In any event, we agree with counsel that Mr. Rodriguez waived his right to appeal. Mr. Rodriguez signed a plea agreement that included the following language:
The defendant is aware that federal law, specifically, Title 28, United States Code, Section 1291, affords a defendant a right to appeal a final decision of the district court and that federal law, specifically, Title 18, United States Code, Section 3742, affords a defendant the right to appeal the conviction and/or sentence imposed. Understanding those rights, and having thoroughly discussed those rights with the defendant’s attorney, the defendant knowingly and voluntarily waives the right to appeal any and all issues relating to this plea agreement and conviction and to the sentence, including any fine or restitution, within the maximum provided in the statutes of *754conviction, and the manner in which the sentence, including any fine or conviction, was determined, on any ground whatever, in exchange for the concessions made by the United States in this plea agreement, unless otherwise stated in this paragraph.

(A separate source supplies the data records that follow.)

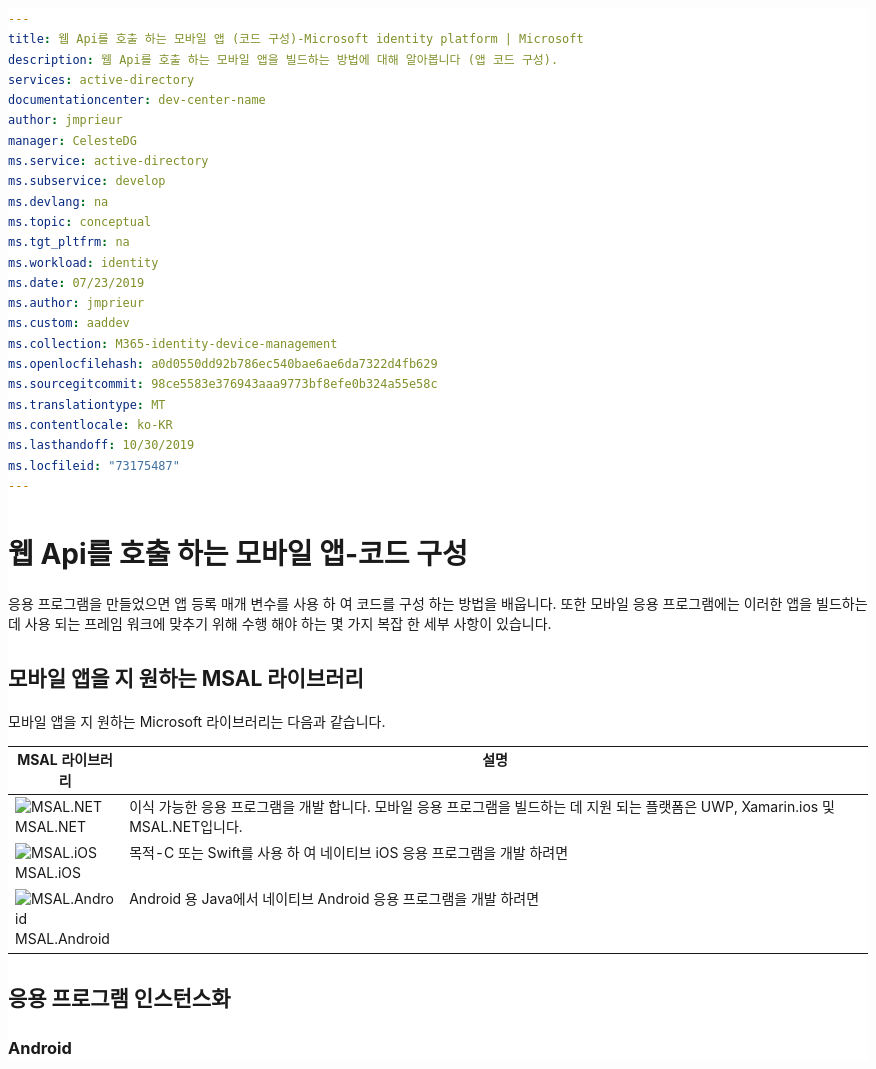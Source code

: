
 ```yaml
---
title: 웹 Api를 호출 하는 모바일 앱 (코드 구성)-Microsoft identity platform | Microsoft
description: 웹 Api를 호출 하는 모바일 앱을 빌드하는 방법에 대해 알아봅니다 (앱 코드 구성).
services: active-directory
documentationcenter: dev-center-name
author: jmprieur
manager: CelesteDG
ms.service: active-directory
ms.subservice: develop
ms.devlang: na
ms.topic: conceptual
ms.tgt_pltfrm: na
ms.workload: identity
ms.date: 07/23/2019
ms.author: jmprieur
ms.custom: aaddev
ms.collection: M365-identity-device-management
ms.openlocfilehash: a0d0550dd92b786ec540bae6ae6da7322d4fb629
ms.sourcegitcommit: 98ce5583e376943aaa9773bf8efe0b324a55e58c
ms.translationtype: MT
ms.contentlocale: ko-KR
ms.lasthandoff: 10/30/2019
ms.locfileid: "73175487"
---
```

# <a name="mobile-app-that-calls-web-apis---code-configuration"></a>웹 Api를 호출 하는 모바일 앱-코드 구성

응용 프로그램을 만들었으면 앱 등록 매개 변수를 사용 하 여 코드를 구성 하는 방법을 배웁니다. 또한 모바일 응용 프로그램에는 이러한 앱을 빌드하는 데 사용 되는 프레임 워크에 맞추기 위해 수행 해야 하는 몇 가지 복잡 한 세부 사항이 있습니다.

## <a name="msal-libraries-supporting-mobile-apps"></a>모바일 앱을 지 원하는 MSAL 라이브러리

모바일 앱을 지 원하는 Microsoft 라이브러리는 다음과 같습니다.

  MSAL 라이브러리 | 설명
  ------------ | ----------
  ![MSAL.NET](media/sample-v2-code/logo_NET.png) <br/> MSAL.NET  | 이식 가능한 응용 프로그램을 개발 합니다. 모바일 응용 프로그램을 빌드하는 데 지원 되는 플랫폼은 UWP, Xamarin.ios 및 MSAL.NET입니다.
  ![MSAL.iOS](media/sample-v2-code/logo_iOS.png) <br/> MSAL.iOS | 목적-C 또는 Swift를 사용 하 여 네이티브 iOS 응용 프로그램을 개발 하려면
  ![MSAL.Android](media/sample-v2-code/logo_android.png) <br/> MSAL.Android | Android 용 Java에서 네이티브 Android 응용 프로그램을 개발 하려면

## <a name="instantiating-the-application"></a>응용 프로그램 인스턴스화

### <a name="android"></a>Android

At the change-of-plea hearing, the district court explained, pursuant to Rule 11, the ramifications of Mr. Rodriguez’s guilty plea. The court advised Mr. Rodriguez that he was giving up his right to appeal and asked him if he understood the scope of the waiver. Mr. Rodriguez told the court that he understood. Because the waiver was clear and unambiguous, and because Mr. Rodriguez knowingly and voluntarily relinquished his right to appeal, we are precluded from considering any challenge to his sentence or conviction. See United States v. Jones, 381 F.3d 615, 619 (7th Cir.2004); United States v. Rhodes, 330 F.3d 949, 952 (7th Cir.2003).
We GRANT the motion to withdraw and DISMISS Mr. Rodriguez’s appeal.